[Data in this exercise]
* * * * * * * * *

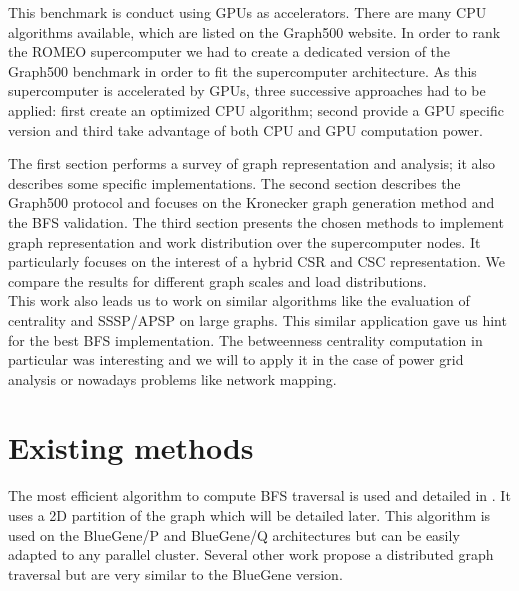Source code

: This benchmark is conduct using GPUs as accelerators.
There are many CPU algorithms available, which are listed on the Graph500 website. 
In order to rank the ROMEO supercomputer we had to create a dedicated version of the Graph500 benchmark in order to fit the supercomputer architecture. 
As this supercomputer is accelerated by GPUs, three successive approaches had to be applied:  first create an optimized CPU algorithm; second provide a GPU specific version and third take advantage of both CPU and GPU computation power. 

The first section performs a survey of graph representation and analysis; it also describes some specific implementations.
The second section  describes the Graph500 protocol and focuses on the Kronecker graph generation method and the BFS validation.
The third section presents the chosen methods to implement graph representation and work distribution over the supercomputer nodes. It particularly focuses on the interest of a hybrid CSR and CSC representation.
We compare the results for different graph scales and load distributions.\\

This work also leads us to work on similar algorithms like the evaluation of centrality\cite{bader2006parallel,brandes2007centrality,brandes2001faster,geisberger2008better,jin2010novel,shi_fast_2011,sariyuce2013betweenness} and SSSP/APSP\cite{davidson2014work,djidjev_efficient_2014} on large graphs. 
This similar application gave us hint for the best BFS implementation.
The betweenness centrality computation in particular was interesting and we will to apply it in the case of power grid analysis or nowadays problems like network mapping\cite{krebs2002mapping,soman_fast_2011}. 

\section{Existing methods}
The most efficient algorithm to compute BFS traversal is used and detailed in \cite{6468459}. 
It uses a 2D partition of the graph which will be detailed later. 
This algorithm is used on the BlueGene/P and BlueGene/Q architectures but can be easily adapted to any parallel cluster.
Several other work\cite{gonzalez2012powergraph} propose a distributed graph traversal but are very similar to the BlueGene version.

* * * * * * * * *

In the listing above, find the line with "There are many" and the line with "In order to rank", then reproduce both and every line between them exactly.

There are many CPU algorithms available, which are listed on the Graph500 website. 
In order to rank the ROMEO supercomputer we had to create a dedicated version of the Graph500 benchmark in order to fit the supercomputer architecture. 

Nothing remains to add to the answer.